### EXERCISE BRIEF
Look through the records below and give the number of lines holding the string "Database", nothing more.

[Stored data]

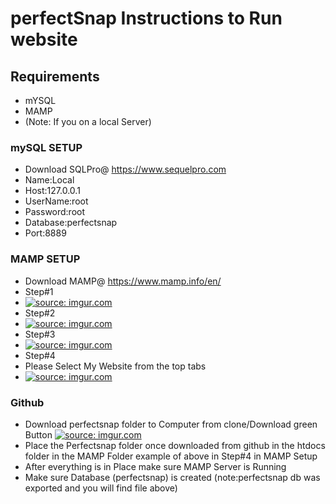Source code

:# perfectSnap Instructions to Run website
## Requirements
* mYSQL 
* MAMP
* (Note: If you on a local Server)
### mySQL SETUP
* Download SQLPro@ https://www.sequelpro.com
* Name:Local
* Host:127.0.0.1
* UserName:root
* Password:root
* Database:perfectsnap
* Port:8889
### MAMP SETUP
* Download MAMP@ https://www.mamp.info/en/
* Step#1
* <a href="http://imgur.com/Gcfgfc5"><img src="http://i.imgur.com/Gcfgfc5m.png" title="source: imgur.com" /></a>
* Step#2
* <a href="http://imgur.com/Gcfgfc5"><img src="http://i.imgur.com/Gcfgfc5m.png" title="source: imgur.com" /></a>
* Step#3
* <a href="http://imgur.com/nL8sPyd"><img src="http://i.imgur.com/nL8sPydm.png" title="source: imgur.com" /></a>
* Step#4
* Please Select My Website from the top tabs
* <a href="http://imgur.com/jPZWRp6"><img src="http://i.imgur.com/jPZWRp6m.png" title="source: imgur.com" /></a>


### Github
* Download perfectsnap folder to Computer from clone/Download green Button <a href="http://imgur.com/8hL7eeX"><img src="http://i.imgur.com/8hL7eeXm.png" title="source: imgur.com" /></a>
* Place the Perfectsnap folder once downloaded from github in the htdocs folder in the MAMP Folder example of above in Step#4 in MAMP Setup
* After everything is in Place make sure MAMP Server is Running 
* Make sure Database (perfectsnap) is created (note:perfectsnap db was exported and you will find file above)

### FINAL ANSWER
2